Он слепо смотрит в темноту. Ждет, когда оттуда раздастся хриплое, едва слышное дыхание, и тогда начинает говорить. Негромко, делая длинные паузы, чтобы снова подчинить себе саднящее от жажды горло.
– Не принимал, не слушал, не верил. Бесился от тупой покорности, срывался на внезапную самостоятельность; сам не знал, чего хотел и требовал. Просто делал всё, чтобы доказать ходившей за спиной смерти, что она единственная может стоять у моего плеча.
Тишина, наполненная редким стуком капель. На этот раз дыхания он не дождался, сцепил зубы, выдохнул с упрямой убежденностью:
– Ты же не по зубам этой костлявой суке. Хватит с неё и той смерти. Давай, Шесс, живи. Мне еще возвращать тебе долг.

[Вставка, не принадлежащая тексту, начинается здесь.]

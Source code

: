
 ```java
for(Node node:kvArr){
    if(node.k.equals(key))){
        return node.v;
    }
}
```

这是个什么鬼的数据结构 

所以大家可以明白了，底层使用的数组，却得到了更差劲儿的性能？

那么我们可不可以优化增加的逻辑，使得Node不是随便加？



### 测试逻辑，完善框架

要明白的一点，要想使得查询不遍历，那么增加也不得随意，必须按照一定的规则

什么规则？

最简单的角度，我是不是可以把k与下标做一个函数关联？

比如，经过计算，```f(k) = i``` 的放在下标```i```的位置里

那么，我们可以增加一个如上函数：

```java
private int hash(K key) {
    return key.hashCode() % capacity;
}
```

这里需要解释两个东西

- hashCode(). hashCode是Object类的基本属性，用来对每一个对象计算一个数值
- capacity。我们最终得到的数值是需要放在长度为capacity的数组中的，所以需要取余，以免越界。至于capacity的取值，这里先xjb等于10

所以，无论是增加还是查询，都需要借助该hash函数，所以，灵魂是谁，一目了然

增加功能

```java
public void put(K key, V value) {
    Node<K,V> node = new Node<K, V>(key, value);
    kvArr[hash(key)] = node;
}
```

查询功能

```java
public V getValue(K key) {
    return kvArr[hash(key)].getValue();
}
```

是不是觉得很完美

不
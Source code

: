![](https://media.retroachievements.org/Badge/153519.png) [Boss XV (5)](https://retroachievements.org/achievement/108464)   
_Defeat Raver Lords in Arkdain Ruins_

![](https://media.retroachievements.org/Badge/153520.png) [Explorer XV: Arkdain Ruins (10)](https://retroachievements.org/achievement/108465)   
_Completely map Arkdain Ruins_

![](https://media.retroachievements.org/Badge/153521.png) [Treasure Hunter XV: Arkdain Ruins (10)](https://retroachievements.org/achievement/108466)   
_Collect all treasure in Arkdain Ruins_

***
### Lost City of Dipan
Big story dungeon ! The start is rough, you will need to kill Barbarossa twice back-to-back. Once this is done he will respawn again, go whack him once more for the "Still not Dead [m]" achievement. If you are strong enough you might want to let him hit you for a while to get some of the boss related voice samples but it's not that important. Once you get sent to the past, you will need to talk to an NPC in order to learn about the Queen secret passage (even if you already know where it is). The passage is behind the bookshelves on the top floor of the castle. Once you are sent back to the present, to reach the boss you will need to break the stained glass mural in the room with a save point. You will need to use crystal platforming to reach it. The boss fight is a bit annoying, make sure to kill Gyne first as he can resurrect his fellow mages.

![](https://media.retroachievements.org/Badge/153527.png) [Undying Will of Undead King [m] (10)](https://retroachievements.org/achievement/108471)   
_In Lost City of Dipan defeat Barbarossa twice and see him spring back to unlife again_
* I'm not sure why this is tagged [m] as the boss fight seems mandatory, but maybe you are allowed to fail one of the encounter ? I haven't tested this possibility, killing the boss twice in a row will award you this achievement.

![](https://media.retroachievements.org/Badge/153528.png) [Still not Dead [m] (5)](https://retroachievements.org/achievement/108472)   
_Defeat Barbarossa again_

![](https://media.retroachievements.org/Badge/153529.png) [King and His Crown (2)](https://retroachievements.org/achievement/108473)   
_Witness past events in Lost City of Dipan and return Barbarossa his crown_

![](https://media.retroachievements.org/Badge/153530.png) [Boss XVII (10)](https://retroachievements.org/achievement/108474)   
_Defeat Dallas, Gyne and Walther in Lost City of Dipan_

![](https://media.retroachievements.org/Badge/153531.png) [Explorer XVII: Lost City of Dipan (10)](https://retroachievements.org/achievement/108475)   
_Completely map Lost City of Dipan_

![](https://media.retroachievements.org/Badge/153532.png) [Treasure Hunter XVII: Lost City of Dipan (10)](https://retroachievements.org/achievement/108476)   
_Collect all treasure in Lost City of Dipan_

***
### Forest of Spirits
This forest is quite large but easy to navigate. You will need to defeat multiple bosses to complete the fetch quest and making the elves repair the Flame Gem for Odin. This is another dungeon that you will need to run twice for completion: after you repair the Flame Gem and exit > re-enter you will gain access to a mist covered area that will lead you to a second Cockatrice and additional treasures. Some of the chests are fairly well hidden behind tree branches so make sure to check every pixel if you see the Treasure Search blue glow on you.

Будет ли хоть что-то за стенами этой камеры, Ритт не думал. Как не думал и о том, что смысла в том, что волчонок выживет сейчас, не существовало.
Ведь какая разница когда? Исход для них обоих был одинаков.
1 Господь – Пастырь мой, я ни в чем не буду нуждаться... (лат.)
2 Если я пойду и долиною смертной тени, не убоюсь зла, потому что Ты со мной… (лат.)
3 Твой жезл и Твой посох – они успокаивают меня… (лат.)
4 Ты приготовил предо мною трапезу в виду врагов моих; умастил елеем голову мою; чаша моя преисполнена… (лат.)